TRAVEL: Das bekannteste LGBTI+ Reiseziel in Mexiko versinkt in Gewalt und Chaos

TRAVEL: Das bekannteste LGBTI+ Reiseziel in Mexiko versinkt in Gewalt und Chaos
In den vergangenen Jahren hat sich Puerto Vallarta zu einer der beliebtesten Reisedestinationen für queere Tourist:innen in Lateinamerika gemausert. Traumhafte Strände, bekannte Partys und zahlreiche LGBTI+ Hotels, Clubs und Bars. Doch nun versinkt die Stadt in Gewalt und Chaos. Flüge wurden abgesagt, Rauchsäulen steigen auf und Menschen bringen sich in Sicherheit.

Schöne Strände mit scheinbar unendlich vielen Sonnenstunden und ein aufregendes Nachtleben: Puerto Vallarta wurde innerhalb der vergangenen Jahren zu einer der beliebtesten Reisedestinationen für LGBTI+ in ganz Lateinamerika. Im Gegensatz zu anderen Orten im Land, wurde die Stadt auch immer als relativ sicher angesehen und zeigte sich auch sehr offen gegenüber den queerem Tourist:innen, wie schon die Regenbogenfahnen entlang der Uferpromenade Malecón jeweils zeigen.

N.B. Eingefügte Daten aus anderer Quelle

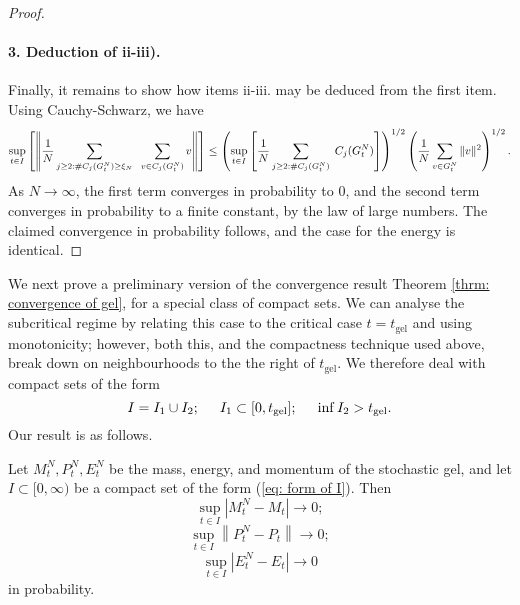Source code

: \begin{proof}
\paragraph{3. Deduction of ii-iii).} Finally, it remains to show how items ii-iii. may be deduced from the first item. Using Cauchy-Schwarz, we have \begin{equation}
    \sup_{t\in I}\left[\left\|\frac{1}{N}\sum_{j\geq 2: \#C_j(G^N_t)\geq \xi_N}\hspace{0.2cm} \sum_{v\in C_j(G^N_t)}v\right\|\right] \leq \left(\sup_{t\in I}\left[\frac{1}{N} \sum_{j\geq 2: \#C_j(G^N_t)}\hspace{0.1cm} C_j(G^N_t)\right]\right)^{1/2}\left(\frac{1}{N}\sum_{v\in G^N_t} \|v\|^2\right)^{1/2}.
\end{equation} 
As $N\rightarrow \infty$, the first term converges in probability to $0$, and the second term converges in probability to a finite constant, by the law of large numbers. The claimed convergence in probability follows, and the case for the energy is identical. \end{proof} 
We next prove a preliminary version of the convergence result Theorem \ref{thrm: convergence of gel}, for a special class of compact sets. We can analyse the subcritical regime by relating this case to the critical case $t=t_\text{gel}$ and using monotonicity; however, both this, and the compactness technique used above, break down on neighbourhoods to the the right of $t_\text{gel}$. We therefore deal with compact sets of the form \begin{equation}
    \label{eq: form of I}
I=I_1\cup I_2; \hspace{0.5cm} I_1\subset [0, t_\text{gel}]; \hspace{0.5cm}\inf I_2 >t_\text{gel}. \end{equation} Our result is as follows.
\begin{lemma}\label{lemma: preliminary CoG} Let $M^N_t, P^N_t, E^N_t$ be the mass, energy, and momentum of the stochastic gel, and let $I\subset [0,\infty)$ be a compact set of the form (\ref{eq: form of I}). Then \begin{equation}
    \sup_{t\in I}\left|M^N_t - M_t\right|\rightarrow 0;
\end{equation} \begin{equation}
    \sup_{t\in I}\left\|P^N_t - P_t\right\|\rightarrow 0;
\end{equation} \begin{equation}
    \sup_{t\in I}\left|E^N_t - E_t\right|\rightarrow 0
\end{equation} in probability. \end{lemma}
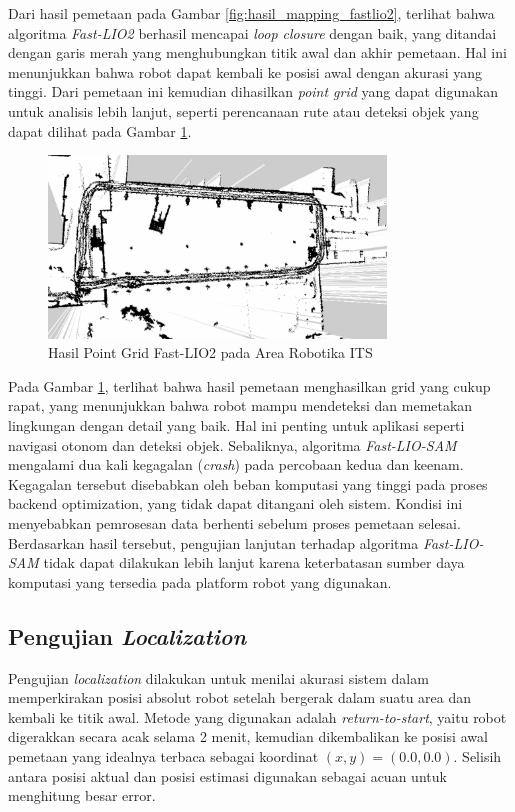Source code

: Dari hasil pemetaan pada Gambar \ref{fig:hasil_mapping_fastlio2}, terlihat bahwa algoritma \emph{Fast-LIO2} berhasil mencapai \emph{loop closure} dengan baik, yang ditandai dengan garis merah yang menghubungkan titik awal dan akhir pemetaan. Hal ini menunjukkan bahwa robot dapat kembali ke posisi awal dengan akurasi yang tinggi. Dari pemetaan ini kemudian dihasilkan \emph{point grid} yang dapat digunakan untuk analisis lebih lanjut, seperti perencanaan rute atau deteksi objek yang dapat dilihat pada Gambar \ref{fig:point_grid_fastlio2}.
\begin{figure}[H]
	\centering
	\includegraphics[width=0.8\textwidth]{gambar/bab3/pgm.png}
	\caption{Hasil Point Grid Fast-LIO2 pada Area Robotika ITS}
	\label{fig:point_grid_fastlio2}
\end{figure}

Pada Gambar \ref{fig:point_grid_fastlio2}, terlihat bahwa hasil pemetaan menghasilkan grid yang cukup rapat, yang menunjukkan bahwa robot mampu mendeteksi dan memetakan lingkungan dengan detail yang baik. Hal ini penting untuk aplikasi seperti navigasi otonom dan deteksi objek. Sebaliknya, algoritma \emph{Fast-LIO-SAM} mengalami dua kali kegagalan (\emph{crash}) pada percobaan kedua dan keenam. Kegagalan tersebut disebabkan oleh beban komputasi yang tinggi pada proses backend optimization, yang tidak dapat ditangani oleh sistem. Kondisi ini menyebabkan pemrosesan data berhenti sebelum proses pemetaan selesai. Berdasarkan hasil tersebut, pengujian lanjutan terhadap algoritma \emph{Fast-LIO-SAM} tidak dapat dilakukan lebih lanjut karena keterbatasan sumber daya komputasi yang tersedia pada platform robot yang digunakan.




\subsection{Pengujian \emph{Localization}}
Pengujian \emph{localization} dilakukan untuk menilai akurasi sistem dalam memperkirakan posisi absolut robot setelah bergerak dalam suatu area dan kembali ke titik awal. Metode yang digunakan adalah \emph{return-to-start}, yaitu robot digerakkan secara acak selama 2 menit, kemudian dikembalikan ke posisi awal pemetaan yang idealnya terbaca sebagai koordinat $(x, y) = (0.0, 0.0)$. Selisih antara posisi aktual dan posisi estimasi digunakan sebagai acuan untuk menghitung besar error.

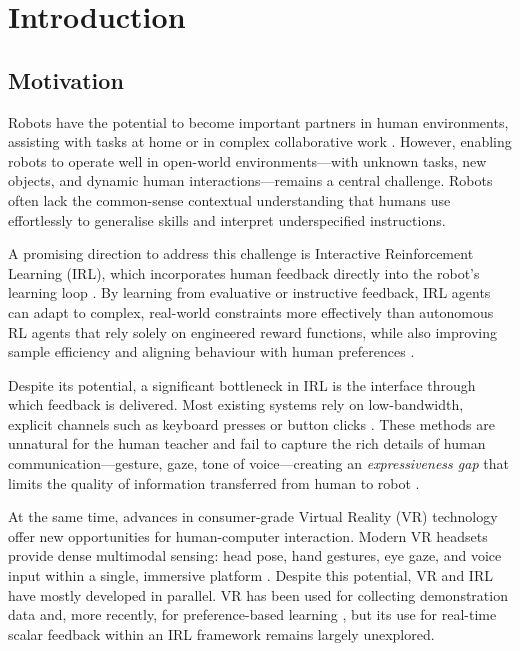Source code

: \documentclass[../report.tex]{subfiles}
\begin{document}
    \section{Introduction}
    \label{sec:introduction}

    \subsection{Motivation}
    \label{sec:introduction:motivation}

    Robots have the potential to become important partners in human environments, assisting with tasks at home or in complex collaborative work \cite{Chetouani2021, Akalin2021}. However, enabling robots to operate well in open-world environments---with unknown tasks, new objects, and dynamic human interactions---remains a central challenge. Robots often lack the common-sense contextual understanding that humans use effortlessly to generalise skills and interpret underspecified instructions.

    A promising direction to address this challenge is Interactive Reinforcement Learning (IRL), which incorporates human feedback directly into the robot's learning loop \cite{Lin2020, BradleyKnox2008}. By learning from evaluative or instructive feedback, IRL agents can adapt to complex, real-world constraints more effectively than autonomous RL agents that rely solely on engineered reward functions, while also improving sample efficiency and aligning behaviour with human preferences \cite{Lin2020}.

    Despite its potential, a significant bottleneck in IRL is the interface through which feedback is delivered. Most existing systems rely on low-bandwidth, explicit channels such as keyboard presses or button clicks \cite{Faulkner2020, Loftin2014}. These methods are unnatural for the human teacher and fail to capture the rich details of human communication---gesture, gaze, tone of voice---creating an \emph{expressiveness gap} that limits the quality of information transferred from human to robot \cite{9794595, Lin2020a}.

    At the same time, advances in consumer-grade Virtual Reality (VR) technology offer new opportunities for human-computer interaction. Modern VR headsets provide dense multimodal sensing: head pose, hand gestures, eye gaze, and voice input within a single, immersive platform \cite{Winkler2022, Luo2024}. Despite this potential, VR and IRL have mostly developed in parallel. VR has been used for collecting demonstration data \cite{10904309, Mosbach2022} and, more recently, for preference-based learning \cite{Heuvel2025}, but its use for real-time scalar feedback within an IRL framework remains largely unexplored.
\end{document}
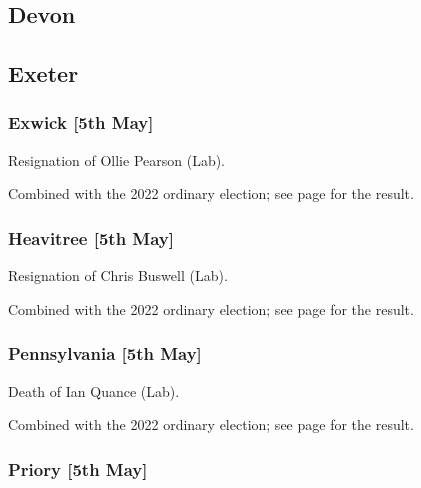 \documentclass[a4paper,openany]{book}
\begin{document}
\begin{resultsiii}
\section{Devon}

\subsection*{Exeter}

\subsubsection*{Exwick \hspace*{\fill}\nolinebreak[1]%
	\enspace\hspace*{\fill}
	[5th May]}


Resignation of Ollie Pearson (Lab).

Combined with the 2022 ordinary election; see page \pageref{ExeterExwick} for the result.

\subsubsection*{Heavitree \hspace*{\fill}\nolinebreak[1]%
	\enspace\hspace*{\fill}
	[5th May]}


Resignation of Chris Buswell (Lab).

Combined with the 2022 ordinary election; see page \pageref{ExeterHeavitree} for the result.

\subsubsection*{Pennsylvania \hspace*{\fill}\nolinebreak[1]%
	\enspace\hspace*{\fill}
	[5th May]}


Death of Ian Quance (Lab).

Combined with the 2022 ordinary election; see page \pageref{ExeterPennsylvania} for the result.

\subsubsection*{Priory \hspace*{\fill}\nolinebreak[1]%
	\enspace\hspace*{\fill}
	[5th May]}


\end{resultsiii}
\end{document}
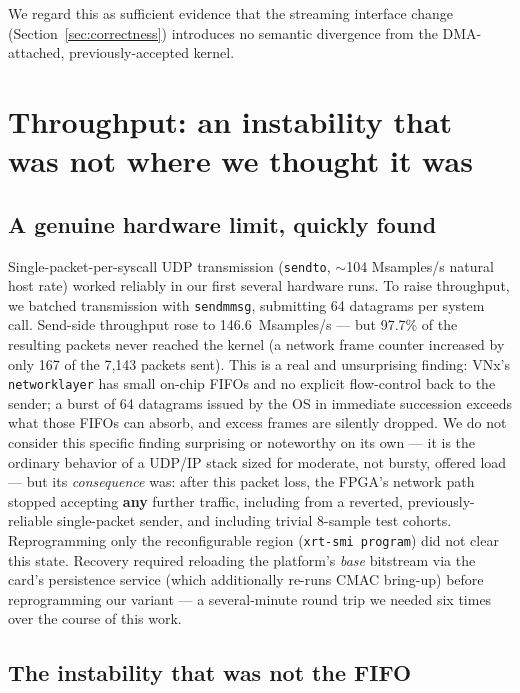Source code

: \documentclass[11pt,a4paper]{article}
\newcommand{\code}[1]{\texttt{#1}}
\begin{document}
We regard this as sufficient evidence that the streaming interface
change (Section~\ref{sec:correctness}) introduces no semantic divergence
from the DMA-attached, previously-accepted kernel.

\section{Throughput: an instability that was not where we thought it was}
\label{sec:throughput}

\subsection{A genuine hardware limit, quickly found}
\label{sec:fifo}

\begin{sloppypar}
Single-packet-per-syscall UDP transmission (\code{sendto}, $\sim$104
Msamples/s natural host rate) worked reliably in our first several
hardware runs. To raise throughput, we batched transmission with
\code{sendmmsg}, submitting 64 datagrams per system call. Send-side
throughput rose to 146.6~Msamples/s --- but 97.7\% of the resulting
packets never reached the kernel (a network frame counter increased by
only 167 of the 7{,}143 packets sent). This is a real and unsurprising
finding: VNx's \code{networklayer} has small on-chip FIFOs and no
explicit flow-control back to the sender; a burst of 64 datagrams issued
by the OS in immediate succession exceeds what those FIFOs can absorb,
and excess frames are silently dropped. We do not consider this specific
finding surprising or noteworthy on its own --- it is the ordinary
behavior of a UDP/IP stack sized for moderate, not bursty, offered load
--- but its \emph{consequence} was: after this packet loss, the FPGA's
network path stopped accepting \textbf{any} further traffic, including
from a reverted, previously-reliable single-packet sender, and including
trivial 8-sample test cohorts. Reprogramming only the reconfigurable
region (\code{xrt-smi program}) did not clear this state. Recovery
required reloading the platform's \emph{base} bitstream via the card's
persistence service (which additionally re-runs CMAC bring-up) before
reprogramming our variant --- a several-minute round trip we needed six
times over the course of this work.
\end{sloppypar}

\subsection{The instability that was not the FIFO}
\end{document}
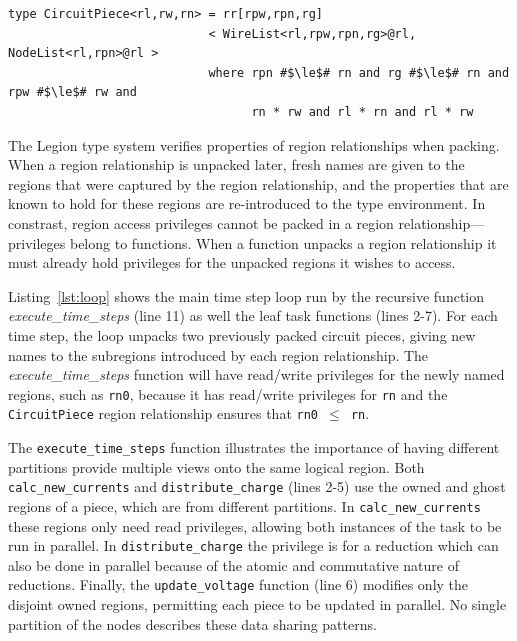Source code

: \begin{lstlisting}[label={lst:rr},caption={Region Relationship Example}]
type CircuitPiece<rl,rw,rn> = rr[rpw,rpn,rg]
                            < WireList<rl,rpw,rpn,rg>@rl, NodeList<rl,rpn>@rl >         
                            where rpn #$\le$# rn and rg #$\le$# rn and rpw #$\le$# rw and
                                  rn * rw and rl * rn and rl * rw
\end{lstlisting}

The Legion type system verifies properties of region relationships when packing.  When
a region relationship is unpacked later, fresh names are given to the regions that were
captured by the region relationship, and the properties that are known to hold for these
regions are re-introduced to the type environment.
In constrast, region access privileges cannot be packed in a region
relationship---privileges belong to functions. When a function unpacks
a region relationship it must already hold privileges for the unpacked regions it wishes to access.

Listing~\ref{lst:loop} shows the main time step loop run by the 
recursive function {\em execute\_time\_steps} (line 11)
as well the leaf task functions (lines 2-7).  
For each time step, the loop unpacks 
two previously packed circuit pieces, giving new names to the subregions introduced
by each region relationship.  The {\em execute\_time\_steps} function
will have read/write privileges for the newly named regions, such as {\tt rn0},
because it has read/write privileges for {\tt rn} and the {\tt CircuitPiece} 
region relationship ensures that {\tt rn0 $\leq$ rn}.

The {\tt execute\_time\_steps} function   
illustrates the importance of having different partitions provide 
multiple views onto the same logical region.  Both {\tt calc\_new\_currents} 
and {\tt distribute\_charge} (lines 2-5)
use the owned and ghost regions of a piece, which are from different partitions. In
{\tt calc\_new\_currents} these regions only need read
privileges, allowing both instances of the task to be
run in parallel.  In {\tt distribute\_charge} the
privilege is for a reduction which can also be done in parallel
because of the atomic and commutative nature of reductions.  Finally,
the {\tt update\_voltage} function (line 6) modifies only the disjoint owned regions, 
permitting each piece to be updated in parallel.  No single partition of the nodes
describes these data sharing patterns.

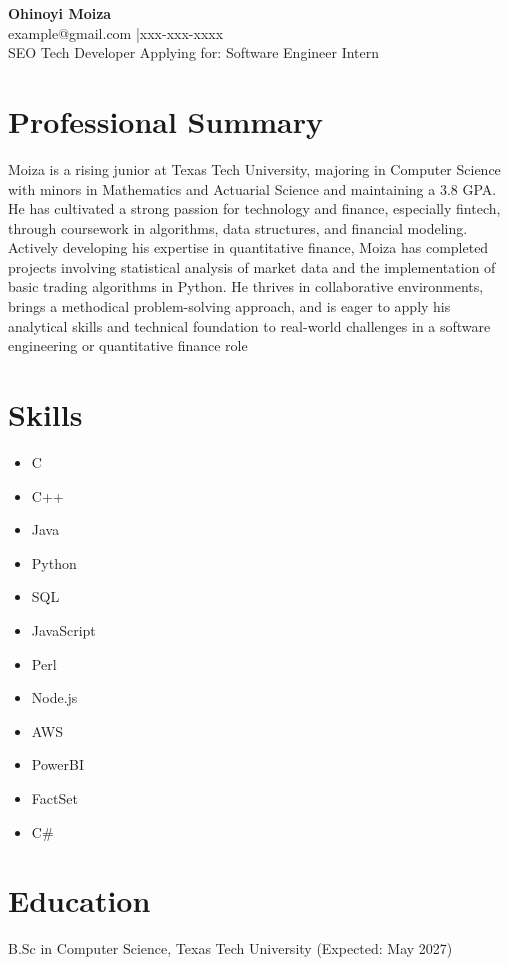 \documentclass{article}
\begin{document}
\begin{center}
  {\LARGE \textbf{Ohinoyi Moiza}}\\[0.5em]
  example@gmail.com \quad|\quad xxx-xxx-xxxx\\[1em]
  SEO Tech Developer \hfill Applying for: Software Engineer Intern
\end{center}

\section*{Professional Summary}
Moiza is a rising junior at Texas Tech University, majoring in Computer Science with minors in Mathematics and Actuarial Science and maintaining a 3.8 GPA. He has cultivated a strong passion for technology and finance, especially fintech, through coursework in algorithms, data structures, and financial modeling. Actively developing his expertise in quantitative finance, Moiza has completed projects involving statistical analysis of market data and the implementation of basic trading algorithms in Python. He thrives in collaborative environments, brings a methodical problem-solving approach, and is eager to apply his analytical skills and technical foundation to real-world challenges in a software engineering or quantitative finance role

\section*{Skills}
\begin{itemize}
  \item C
  \item C++
  \item Java
  \item Python
  \item SQL
  \item JavaScript
  \item Perl
  \item Node.js
  \item AWS
  \item PowerBI
  \item FactSet
  \item C#
\end{itemize}

\section*{Education}
B.Sc in Computer Science, Texas Tech University        (Expected: May 2027)
\end{document}
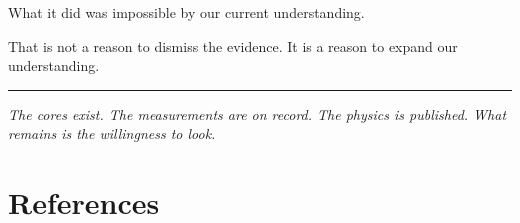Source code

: \documentclass[11pt]{article}
\begin{document}
What it did was impossible by our current understanding.

That is not a reason to dismiss the evidence. It is a reason to expand our understanding.

\vspace{2em}
\hrule
\vspace{1em}

\textit{The cores exist. The measurements are on record. The physics is published. What remains is the willingness to look.}

\section*{References}


\end{document}
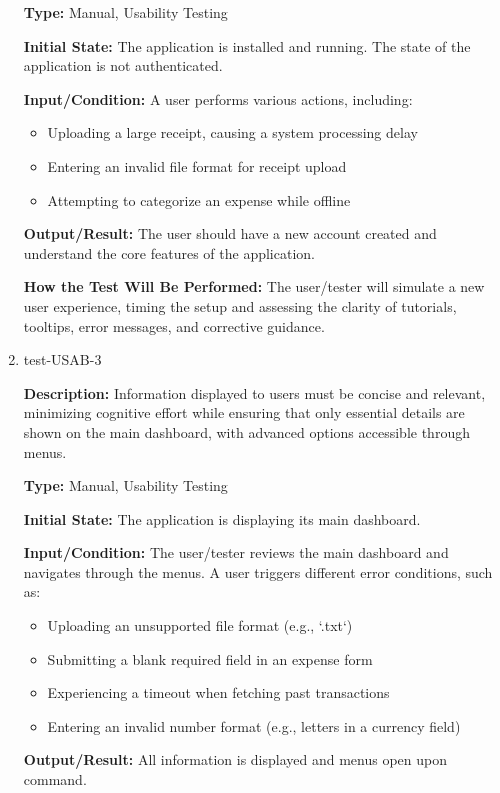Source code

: \documentclass[12pt, titlepage]{article}
\begin{document}
\begin{enumerate}
\textbf{Type:} Manual, Usability Testing
					
\textbf{Initial State:} The application is installed and running. The state of
the application is not authenticated.
					
\textbf{Input/Condition:} A user performs various actions, including:
  \begin{itemize}
      \item Uploading a large receipt, causing a system processing delay
      \item Entering an invalid file format for receipt upload
      \item Attempting to categorize an expense while offline
  \end{itemize}
					
\textbf{Output/Result:} The user should have a new account created and
understand the core features of the application.
					
\textbf{How the Test Will Be Performed:} The user/tester will simulate a new
user experience, timing the setup and assessing the clarity of tutorials,
tooltips, error messages, and corrective guidance.

\item{test-USAB-3\\}

\textbf{Description:} Information displayed to users must be concise and
relevant, minimizing cognitive effort while ensuring that only essential details
are shown on the main dashboard, with advanced options accessible through menus.

\textbf{Type:} Manual, Usability Testing
					
\textbf{Initial State:} The application is displaying its main dashboard.
					
\textbf{Input/Condition:} The user/tester reviews the main dashboard and
navigates through the menus. A user triggers different error conditions, such as:
  \begin{itemize}
      \item Uploading an unsupported file format (e.g., `.txt`)
      \item Submitting a blank required field in an expense form
      \item Experiencing a timeout when fetching past transactions
      \item Entering an invalid number format (e.g., letters in a currency field)
  \end{itemize}
					
\textbf{Output/Result:} All information is displayed and menus open upon
command.
					

\end{enumerate}
\end{document}
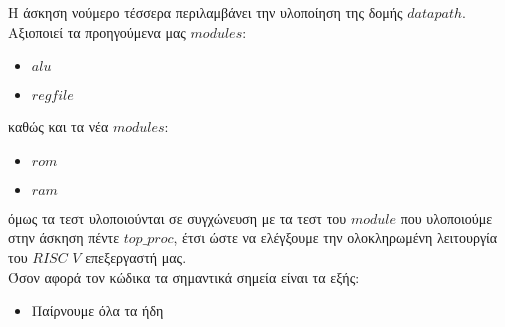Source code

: Η άσκηση νούμερο τέσσερα περιλαμβάνει την υλοποίηση της δομής $datapath$.
Αξιοποιεί τα προηγούμενα μας $modules$:
\begin{itemize}
    \item $alu$
    \item $regfile$
\end{itemize}
καθώς και τα νέα $modules$:
\begin{itemize}
    \item $rom$
    \item $ram$
\end{itemize}
όμως τα τεστ υλοποιούνται σε συγχώνευση με τα τεστ του $module$ που υλοποιούμε 
στην άσκηση πέντε $top\_proc$, έτσι ώστε να ελέγξουμε την ολοκληρωμένη λειτουργία
του $RISC$ $V$ επεξεργαστή μας.
\\
Όσον αφορά τον κώδικα τα σημαντικά σημεία είναι τα εξής:
\begin{itemize}
    \item Παίρνουμε όλα τα ήδη 

\end{itemize}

Von Strandpartys bis hin zu Pride-Feierlichkeiten: Gerade liefen die Vorbereitungen für die Saison 2026, doch diese werden nun überschattet von massiven Gewaltausbrüchen. Nachdem die Behörden den zweithöchsten Kartellboss des Landes während einer Militäroperation getötet haben, reagierte das Kartell mit Anschlägen und sie legten Brände in der Stadt, zudem wurden auch Strassen blockiert, sowie Busse und Tankstellen in die Luft gesprengt. Rauchsäulen steigen auf und Helikopter kreisen über der Stadt. Der Flughafen wurde geschlossen und zahlreiche Airlines haben ihre Flüge nach Puerto Vallarta eingestellt. Auch andere Städte sind von den Gewaltausbrüchen betroffen.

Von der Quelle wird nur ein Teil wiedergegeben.